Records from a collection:
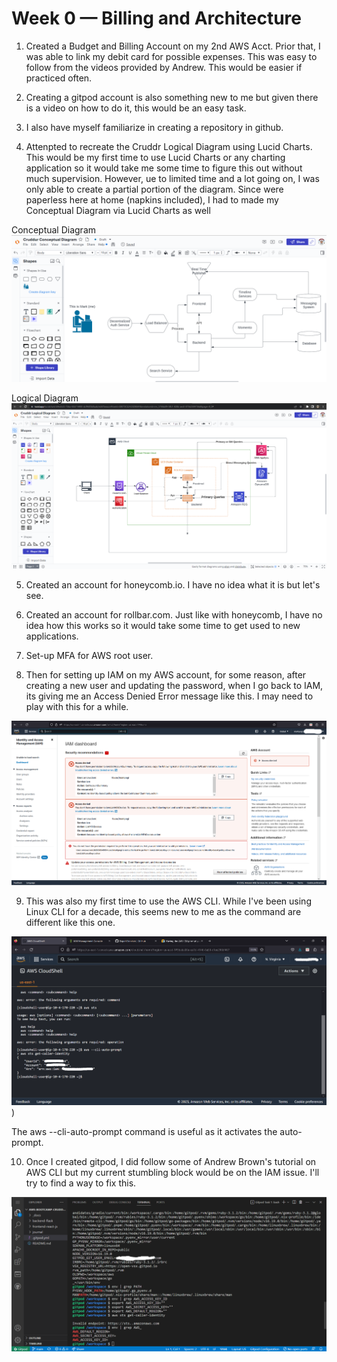 # Week 0 — Billing and Architecture

1. Created a Budget and Billing Account on my 2nd AWS Acct. Prior that, I was able to link my debit card for possible expenses. This was easy to follow from the videos provided by Andrew. This would be easier if practiced often. 

2. Creating a gitpod account is also something new to me but given there is a video on how to do it, this would be an easy task. 

3. I also have myself familiarize in creating a repository in github. 

4. Attenpted to recreate the Cruddr Logical Diagram using Lucid Charts. This would be my first time to use Lucid Charts or any charting application so it would take me some time to figure this out without much supervision. However, ue to limited time and a lot going on, I was only able to create a partial portion of the diagram. Since were paperless here at home (napkins included), I had to made my Conceptual Diagram via Lucid Charts as well 

Conceptual Diagram
![Cruddur_Conceptual_Diagram](https://github.com/markpogi0121/aws-bootcamp-cruddur-2023/blob/main/_docs/assets/Cruddur%20Conceptual%20Diagram%20A.png)


Logical Diagram
![Cruddur_Logical_Diagram](https://github.com/markpogi0121/aws-bootcamp-cruddur-2023/blob/main/_docs/assets/Cruddr%20Logical%20Diagram_Partial_A.png)

5. Created an account for honeycomb.io. I have no idea what it is but let's see. 

6. Created an account for rollbar.com. Just like with honeycomb, I have no idea how this works so it would take some time to get used to new applications. 

7. Set-up MFA for AWS root user. 

8. Then for setting up IAM on my AWS account, for some reason, after creating a new user and updating the password, when I go back to IAM, its giving me an Access Denied Error message like this. I may need to play with this for a while.  

![IAM Access Denied](https://github.com/markpogi0121/aws-bootcamp-cruddur-2023/blob/main/_docs/assets/IAM%20Access%20Denied.png)

9. This was also my first time to use the AWS CLI. While I've been using Linux CLI for a decade, this seems new to me as the command are different like this one. 

![AWS CLI](https://github.com/markpogi0121/aws-bootcamp-cruddur-2023/blob/main/_docs/assets/AWS%20CLI.png))

The aws --cli-auto-prompt command is useful as it activates the auto-prompt. 

10. Once I created gitpod, I did follow some of Andrew Brown's tutorial on AWS CLI but my current stumbling block would be on the IAM issue. I'll try to find a way to fix this. 

![GIT POD](https://github.com/markpogi0121/aws-bootcamp-cruddur-2023/blob/main/_docs/assets/Git%20Pod.png)



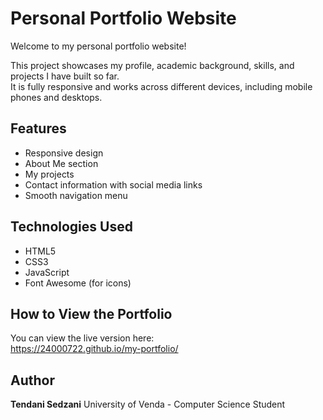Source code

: # Personal Portfolio Website

Welcome to my personal portfolio website!

This project showcases my profile, academic background, skills, and projects I have built so far.  
It is fully responsive and works across different devices, including mobile phones and desktops.

## Features
- Responsive design
- About Me section
- My projects 
- Contact information with social media links
- Smooth navigation menu

## Technologies Used
- HTML5
- CSS3
- JavaScript
- Font Awesome (for icons)

## How to View the Portfolio
You can view the live version here:  
https://24000722.github.io/my-portfolio/

## Author
**Tendani Sedzani**
University of Venda - Computer Science Student

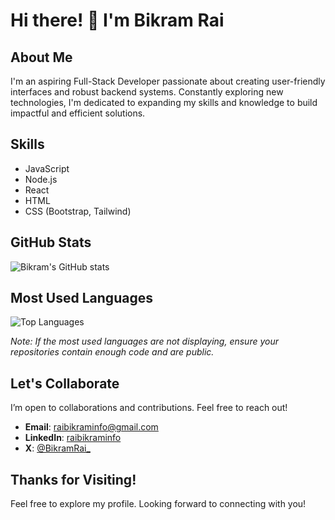 # Hi there! 👋 I'm Bikram Rai

## About Me

I'm an aspiring Full-Stack Developer passionate about creating user-friendly interfaces and robust backend systems. Constantly exploring new technologies, I'm dedicated to expanding my skills and knowledge to build impactful and efficient solutions.

## Skills

- JavaScript
- Node.js
- React
- HTML
- CSS (Bootstrap, Tailwind)

## GitHub Stats

![Bikram's GitHub stats](https://github-readme-stats.vercel.app/api?username=ItsBikramRai&show_icons=true&theme=radical)

## Most Used Languages

![Top Languages](https://github-readme-stats.vercel.app/api/top-langs/?username=ItsBikramRai&layout=compact&theme=radical)

*Note: If the most used languages are not displaying, ensure your repositories contain enough code and are public.*

## Let's Collaborate

I’m open to collaborations and contributions. Feel free to reach out!

- **Email**: [raibikraminfo@gmail.com](mailto:raibikraminfo@gmail.com)
- **LinkedIn**: [raibikraminfo](https://www.linkedin.com/in/raibikraminfo/)
- **X**: [@BikramRai_](https://x.com/BikramRai_)

## Thanks for Visiting!

Feel free to explore my profile. Looking forward to connecting with you!
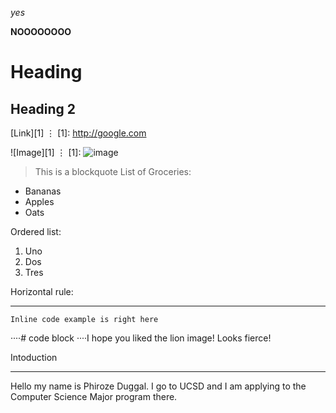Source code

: 


_yes_

__NOOOOOOOO__


Heading
=========

Heading 2
---------


[Link][1]
⋮
[1]: http://google.com

![Image][1]
⋮
[1]: ![image](https://user-images.githubusercontent.com/97709147/149427240-4b910f80-0763-45f4-9997-e6af14320282.png)

> This is a blockquote
List of Groceries: 
- Bananas
- Apples
- Oats

Ordered list: 
1) Uno
2) Dos
3) Tres

Horizontal rule:

***

`Inline code example is right here` 

····# code block
····I hope you liked the lion image! Looks fierce!

Intoduction 
- - - - - - - - 

Hello my name is Phiroze Duggal. I go to UCSD and I am applying to the Computer Science Major program there. 


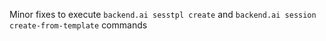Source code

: Minor fixes to execute `backend.ai sesstpl create` and `backend.ai session create-from-template` commands

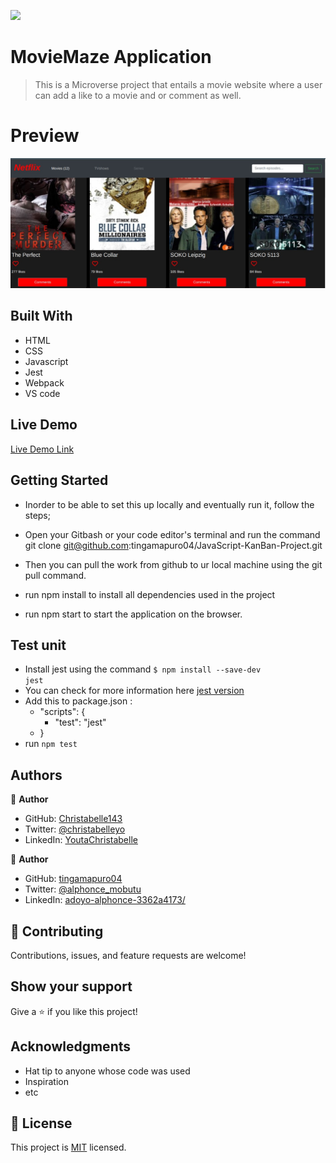![](https://img.shields.io/badge/Microverse-blueviolet)

# MovieMaze Application

> This is a Microverse project that entails a movie website where a user can add a like to a movie and or comment as well.

# Preview
![](./src/images/Maze.jpeg)


## Built With

- HTML
- CSS
- Javascript
- Jest 
- Webpack
- VS code

## Live Demo
[Live Demo Link](https://movie-maze.netlify.app)

## Getting Started

- Inorder to be able to set this up locally and eventually run it, follow the steps;

- Open your Gitbash or your code editor's terminal and run the command git clone git@github.com:tingamapuro04/JavaScript-KanBan-Project.git
- Then you can pull the work from github to ur local machine using the git pull command.
- run npm install to install all dependencies used in the project
- run npm start to start the application on the browser.

## Test unit

- Install jest using the command <code>$ npm install --save-dev jest</code>
- You can check for more information here <a href="https://jestjs.io/">jest version</a>
- Add this to package.json :
  - "scripts": {
     - "test": "jest"
  - }
- run <code>npm test</code>



## Authors

👤 **Author**

- GitHub: [Christabelle143](https://github.com/Christabelle143)
- Twitter: [@christabelleyo](https://twitter.com/christabelleyo)
- LinkedIn: [YoutaChristabelle](https://linkedin.com/in/YoutaChristabelle)

👤 **Author**

- GitHub: [tingamapuro04](https://github.com/tingamapuro04)
- Twitter: [@alphonce_mobutu](https://twitter.com/alphonce_mobutu)
- LinkedIn: [adoyo-alphonce-3362a4173/](https://www.linkedin.com/in/adoyo-alphonce-3362a4173/)

## 🤝 Contributing

Contributions, issues, and feature requests are welcome!


## Show your support

Give a ⭐️ if you like this project!

## Acknowledgments

- Hat tip to anyone whose code was used
- Inspiration
- etc

## 📝 License

This project is [MIT](./MIT.md) licensed.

— Task goal —
Each entry above has to be set down again verbatim, except for its pictures.

— Answer below —
 # Week 0 — Billing and Architecture

1. Created a Budget and Billing Account on my 2nd AWS Acct. Prior that, I was able to link my debit card for possible expenses. This was easy to follow from the videos provided by Andrew. This would be easier if practiced often. 

2. Creating a gitpod account is also something new to me but given there is a video on how to do it, this would be an easy task. 

3. I also have myself familiarize in creating a repository in github. 

4. Attenpted to recreate the Cruddr Logical Diagram using Lucid Charts. This would be my first time to use Lucid Charts or any charting application so it would take me some time to figure this out without much supervision. However, ue to limited time and a lot going on, I was only able to create a partial portion of the diagram. Since were paperless here at home (napkins included), I had to made my Conceptual Diagram via Lucid Charts as well 

Conceptual Diagram
![Cruddur_Conceptual_Diagram](https://github.com/markpogi0121/aws-bootcamp-cruddur-2023/blob/main/_docs/assets/Cruddur%20Conceptual%20Diagram%20A.png)


Logical Diagram
![Cruddur_Logical_Diagram](https://github.com/markpogi0121/aws-bootcamp-cruddur-2023/blob/main/_docs/assets/Cruddr%20Logical%20Diagram_Partial_A.png)

5. Created an account for honeycomb.io. I have no idea what it is but let's see. 

6. Created an account for rollbar.com. Just like with honeycomb, I have no idea how this works so it would take some time to get used to new applications. 

7. Set-up MFA for AWS root user. 

8. Then for setting up IAM on my AWS account, for some reason, after creating a new user and updating the password, when I go back to IAM, its giving me an Access Denied Error message like this. I may need to play with this for a while.  

![IAM Access Denied](https://github.com/markpogi0121/aws-bootcamp-cruddur-2023/blob/main/_docs/assets/IAM%20Access%20Denied.png)

9. This was also my first time to use the AWS CLI. While I've been using Linux CLI for a decade, this seems new to me as the command are different like this one. 

![AWS CLI](https://github.com/markpogi0121/aws-bootcamp-cruddur-2023/blob/main/_docs/assets/AWS%20CLI.png))

The aws --cli-auto-prompt command is useful as it activates the auto-prompt. 

10. Once I created gitpod, I did follow some of Andrew Brown's tutorial on AWS CLI but my current stumbling block would be on the IAM issue. I'll try to find a way to fix this. 

![GIT POD](https://github.com/markpogi0121/aws-bootcamp-cruddur-2023/blob/main/_docs/assets/Git%20Pod.png)



Source code

: # Personal Portfolio Website

Welcome to my personal portfolio website!

This project showcases my profile, academic background, skills, and projects I have built so far.  
It is fully responsive and works across different devices, including mobile phones and desktops.

## Features
- Responsive design
- About Me section
- My projects 
- Contact information with social media links
- Smooth navigation menu

## Technologies Used
- HTML5
- CSS3
- JavaScript
- Font Awesome (for icons)

## How to View the Portfolio
You can view the live version here:  
https://24000722.github.io/my-portfolio/

## Author
**Tendani Sedzani**
University of Venda - Computer Science Student

 # Hi there! 👋 I'm Bikram Rai

## About Me

I'm an aspiring Full-Stack Developer passionate about creating user-friendly interfaces and robust backend systems. Constantly exploring new technologies, I'm dedicated to expanding my skills and knowledge to build impactful and efficient solutions.

## Skills

- JavaScript
- Node.js
- React
- HTML
- CSS (Bootstrap, Tailwind)

## GitHub Stats

![Bikram's GitHub stats](https://github-readme-stats.vercel.app/api?username=ItsBikramRai&show_icons=true&theme=radical)

## Most Used Languages

![Top Languages](https://github-readme-stats.vercel.app/api/top-langs/?username=ItsBikramRai&layout=compact&theme=radical)

*Note: If the most used languages are not displaying, ensure your repositories contain enough code and are public.*

## Let's Collaborate

I’m open to collaborations and contributions. Feel free to reach out!

- **Email**: [raibikraminfo@gmail.com](mailto:raibikraminfo@gmail.com)
- **LinkedIn**: [raibikraminfo](https://www.linkedin.com/in/raibikraminfo/)
- **X**: [@BikramRai_](https://x.com/BikramRai_)

## Thanks for Visiting!

Feel free to explore my profile. Looking forward to connecting with you!
Source code

: 


_yes_

__NOOOOOOOO__


Heading
=========

Heading 2
---------


[Link][1]
⋮
[1]: http://google.com

![Image][1]
⋮
[1]: ![image](https://user-images.githubusercontent.com/97709147/149427240-4b910f80-0763-45f4-9997-e6af14320282.png)

> This is a blockquote
List of Groceries: 
- Bananas
- Apples
- Oats

Ordered list: 
1) Uno
2) Dos
3) Tres

Horizontal rule:

***

`Inline code example is right here` 

····# code block
····I hope you liked the lion image! Looks fierce!

Intoduction 
- - - - - - - - 

Hello my name is Phiroze Duggal. I go to UCSD and I am applying to the Computer Science Major program there. 


Source code

: Minor fixes to execute `backend.ai sesstpl create` and `backend.ai session create-from-template` commands

![](https://img.shields.io/badge/Microverse-blueviolet)

# MovieMaze Application

> This is a Microverse project that entails a movie website where a user can add a like to a movie and or comment as well.

# Preview
![](./src/images/Maze.jpeg)


## Built With

- HTML
- CSS
- Javascript
- Jest 
- Webpack
- VS code

## Live Demo
[Live Demo Link](https://movie-maze.netlify.app)

## Getting Started

- Inorder to be able to set this up locally and eventually run it, follow the steps;

- Open your Gitbash or your code editor's terminal and run the command git clone git@github.com:tingamapuro04/JavaScript-KanBan-Project.git
- Then you can pull the work from github to ur local machine using the git pull command.
- run npm install to install all dependencies used in the project
- run npm start to start the application on the browser.

## Test unit

- Install jest using the command <code>$ npm install --save-dev jest</code>
- You can check for more information here <a href="https://jestjs.io/">jest version</a>
- Add this to package.json :
  - "scripts": {
     - "test": "jest"
  - }
- run <code>npm test</code>



## Authors

👤 **Author**

- GitHub: [Christabelle143](https://github.com/Christabelle143)
- Twitter: [@christabelleyo](https://twitter.com/christabelleyo)
- LinkedIn: [YoutaChristabelle](https://linkedin.com/in/YoutaChristabelle)

👤 **Author**

- GitHub: [tingamapuro04](https://github.com/tingamapuro04)
- Twitter: [@alphonce_mobutu](https://twitter.com/alphonce_mobutu)
- LinkedIn: [adoyo-alphonce-3362a4173/](https://www.linkedin.com/in/adoyo-alphonce-3362a4173/)

## 🤝 Contributing

Contributions, issues, and feature requests are welcome!


## Show your support

Give a ⭐️ if you like this project!

## Acknowledgments

- Hat tip to anyone whose code was used
- Inspiration
- etc

## 📝 License

This project is [MIT](./MIT.md) licensed.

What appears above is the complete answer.